** RECORDED DATA follows **

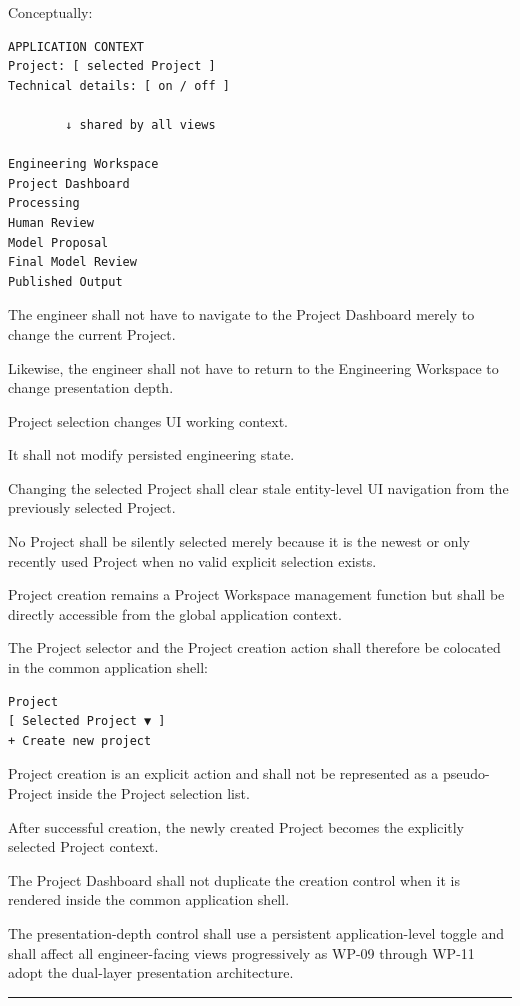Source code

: Conceptually:

\begin{verbatim}
APPLICATION CONTEXT
Project: [ selected Project ]
Technical details: [ on / off ]

        ↓ shared by all views

Engineering Workspace
Project Dashboard
Processing
Human Review
Model Proposal
Final Model Review
Published Output
\end{verbatim}

The engineer shall not have to navigate to the Project Dashboard merely to change the current Project.

Likewise, the engineer shall not have to return to the Engineering Workspace to change presentation depth.

Project selection changes UI working context.

It shall not modify persisted engineering state.

Changing the selected Project shall clear stale entity-level UI navigation from the previously selected Project.

No Project shall be silently selected merely because it is the newest or only recently used Project when no valid explicit selection exists.

Project creation remains a Project Workspace management function but shall be directly accessible from the global application context.

The Project selector and the Project creation action shall therefore be colocated in the common application shell:

\begin{verbatim}
Project
[ Selected Project ▼ ]
+ Create new project
\end{verbatim}

Project creation is an explicit action and shall not be represented as a pseudo-Project inside the Project selection list.

After successful creation, the newly created Project becomes the explicitly selected Project context.

The Project Dashboard shall not duplicate the creation control when it is rendered inside the common application shell.

The presentation-depth control shall use a persistent application-level toggle and shall affect all engineer-facing views progressively as WP-09 through WP-11 adopt the dual-layer presentation architecture.

\begin{center}\rule{0.5\linewidth}{0.5pt}\end{center}


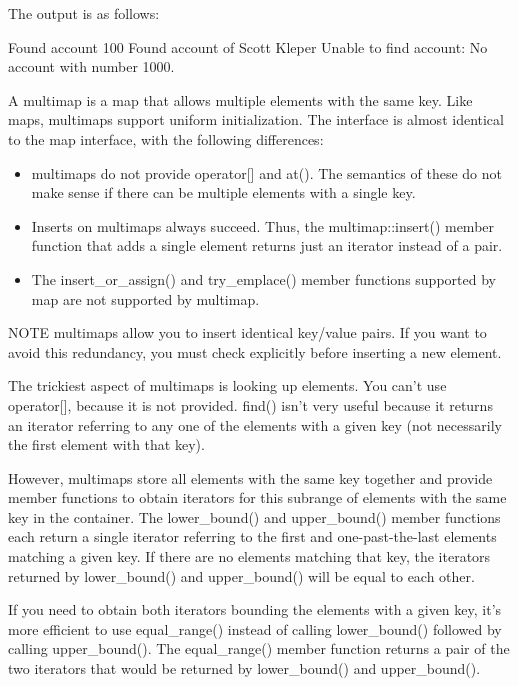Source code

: The output is as follows:

\begin{shell}
Found account 100
Found account of Scott Kleper
Unable to find account: No account with number 1000.
\end{shell}


A multimap is a map that allows multiple elements with the same key. Like maps, multimaps support uniform initialization. The interface is almost identical to the map interface, with the following differences:

\begin{itemize}
\item
multimaps do not provide operator[] and at(). The semantics of these do not make sense if there can be multiple elements with a single key.

\item
Inserts on multimaps always succeed. Thus, the multimap::insert() member function that adds a single element returns just an iterator instead of a pair.

\item
The insert\_or\_assign() and try\_emplace() member functions supported by map are not supported by multimap.
\end{itemize}

\begin{myNotic}{NOTE}
multimaps allow you to insert identical key/value pairs. If you want to avoid this redundancy, you must check explicitly before inserting a new element.
\end{myNotic}

The trickiest aspect of multimaps is looking up elements. You can’t use operator[], because it is not provided. find() isn’t very useful because it returns an iterator referring to any one of the elements with a given key (not necessarily the first element with that key).

However, multimaps store all elements with the same key together and provide member functions to obtain iterators for this subrange of elements with the same key in the container. The lower\_bound() and upper\_bound() member functions each return a single iterator referring to the first and one-past-the-last elements matching a given key. If there are no elements matching that key, the iterators returned by lower\_bound() and upper\_bound() will be equal to each other.

If you need to obtain both iterators bounding the elements with a given key, it’s more efficient to use equal\_range() instead of calling lower\_bound() followed by calling upper\_bound(). The equal\_range() member function returns a pair of the two iterators that would be returned by lower\_bound() and upper\_bound().

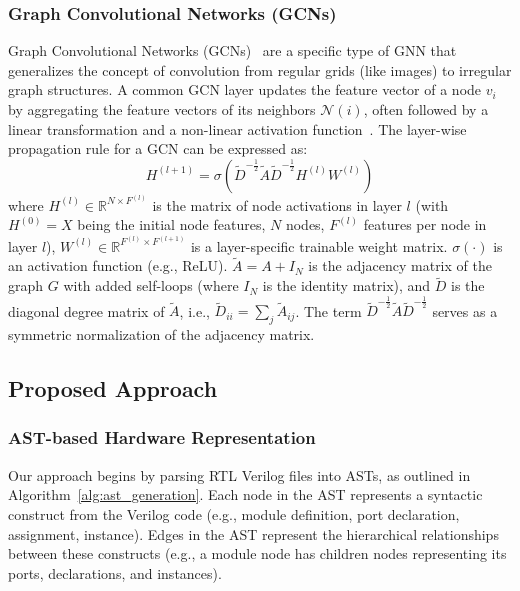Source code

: \documentclass[sigplan,screen]{acmart}
\begin{document}
\subsubsection{Graph Convolutional Networks (GCNs)}
Graph Convolutional Networks (GCNs)~\cite{kipf2017semi} are a specific type of GNN that generalizes the concept of convolution from regular grids (like images) to irregular graph structures. A common GCN layer updates the feature vector of a node $v_i$ by aggregating the feature vectors of its neighbors $\mathcal{N}(i)$, often followed by a linear transformation and a non-linear activation function~\cite{hamilton2017inductive}. The layer-wise propagation rule for a GCN can be expressed as:
\begin{equation} \label{eq:gcn}
H^{(l+1)} = \sigma\left(\tilde{D}^{-\frac{1}{2}}\tilde{A}\tilde{D}^{-\frac{1}{2}}H^{(l)}W^{(l)}\right)
\end{equation}
where $H^{(l)} \in \mathbb{R}^{N \times F^{(l)}}$ is the matrix of node activations in layer $l$ (with $H^{(0)}=X$ being the initial node features, $N$ nodes, $F^{(l)}$ features per node in layer $l$), $W^{(l)} \in \mathbb{R}^{F^{(l)} \times F^{(l+1)}}$ is a layer-specific trainable weight matrix. $\sigma(\cdot)$ is an activation function (e.g., ReLU). $\tilde{A} = A + I_N$ is the adjacency matrix of the graph $G$ with added self-loops (where $I_N$ is the identity matrix), and $\tilde{D}$ is the diagonal degree matrix of $\tilde{A}$, i.e., $\tilde{D}_{ii} = \sum_j \tilde{A}_{ij}$. The term $\tilde{D}^{-\frac{1}{2}}\tilde{A}\tilde{D}^{-\frac{1}{2}}$ serves as a symmetric normalization of the adjacency matrix.

\subsection{Proposed Approach}
\subsubsection{AST-based Hardware Representation}
Our approach begins by parsing RTL Verilog files into ASTs, as outlined in Algorithm~\ref{alg:ast_generation}. Each node in the AST represents a syntactic construct from the Verilog code (e.g., module definition, port declaration, assignment, instance). Edges in the AST represent the hierarchical relationships between these constructs (e.g., a module node has children nodes representing its ports, declarations, and instances).
\end{document}
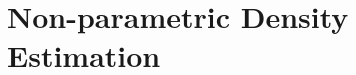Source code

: \chapter{Non-parametric Density Estimation}
\begin{refsection}
  
\printbibliography[heading=subbibliography]
\end{refsection}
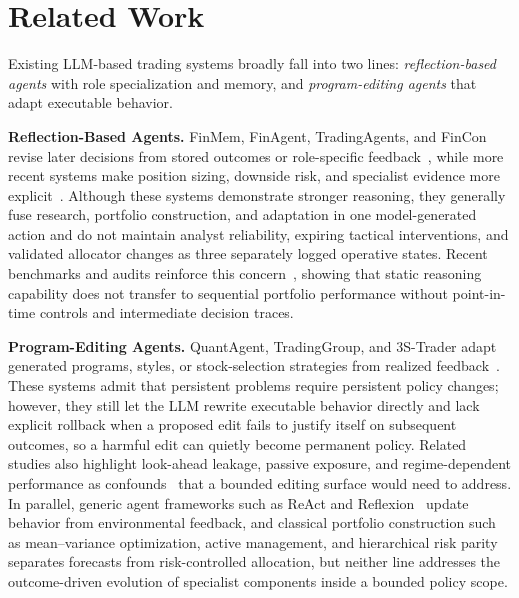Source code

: \documentclass[letterpaper]{article}
\begin{document}
\section{Related Work}

Existing LLM-based trading systems broadly fall into two lines:
\emph{reflection-based agents} with role specialization and memory, and
\emph{program-editing agents} that adapt executable behavior.

\textbf{Reflection-Based Agents.}\quad
FinMem, FinAgent, TradingAgents, and FinCon revise later decisions from stored
outcomes or role-specific
feedback~\citep{yu2023finmem,zhang2024finagent,xiao2024tradingagents,yu2024fincon},
while more recent systems make position sizing, downside risk, and specialist
evidence more explicit~\citep{liu2025finpos,liu2025finrs,rashid2026finanalyst}.
Although these systems demonstrate stronger reasoning, they generally fuse
research, portfolio construction, and adaptation in one model-generated action
and do not maintain analyst reliability, expiring tactical interventions, and
validated allocator changes as three separately logged operative states.
Recent benchmarks and audits reinforce this
concern~\citep{chen2025stockbench,yu2025livetradebench,fan2025aitrader,yao2026execution,qu2026clqt,li2026nextfund,duan2026tradelens},
showing that static reasoning capability does not transfer to sequential
portfolio performance without point-in-time controls and intermediate
decision traces.

\textbf{Program-Editing Agents.}\quad
QuantAgent, TradingGroup, and 3S-Trader adapt generated programs, styles, or
stock-selection strategies from realized
feedback~\citep{wang2024quantagent,tian2025tradinggroup,chen2025threestrader}.
These systems admit that persistent problems require persistent policy changes;
however, they still let the LLM rewrite executable behavior directly and lack
explicit rollback when a proposed edit fails to justify itself on subsequent
outcomes, so a harmful edit can quietly become permanent policy. Related
studies also highlight look-ahead leakage, passive exposure, and
regime-dependent performance as
confounds~\citep{glasserman2024lookahead,fu2025newquant,zhu2026ktdfin,jeon2026blindtrade}
that a bounded editing surface would need to address. In parallel, generic
agent frameworks such as ReAct and
Reflexion~\citep{yao2022react,shinn2023reflexion} update behavior from
environmental feedback, and classical portfolio construction such as
mean--variance optimization, active management, and hierarchical risk
parity~\citep{markowitz1952portfolio,grinold2000active,lopezdeprado2016hrp}
separates forecasts from risk-controlled allocation, but neither line
addresses the outcome-driven evolution of specialist components inside a
bounded policy scope.
\end{document}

** End of RECORDED DATA **

- **YOUR TASK**
Write out the lines from the start of the material to the line with "It shall not", inclusive and exactly. Skip the pictures.

- **SOLUTION TO THIS PROBLEM**
Source code

: Conceptually:

\begin{verbatim}
APPLICATION CONTEXT
Project: [ selected Project ]
Technical details: [ on / off ]

        ↓ shared by all views

Engineering Workspace
Project Dashboard
Processing
Human Review
Model Proposal
Final Model Review
Published Output
\end{verbatim}

The engineer shall not have to navigate to the Project Dashboard merely to change the current Project.

Likewise, the engineer shall not have to return to the Engineering Workspace to change presentation depth.

Project selection changes UI working context.

It shall not modify persisted engineering state.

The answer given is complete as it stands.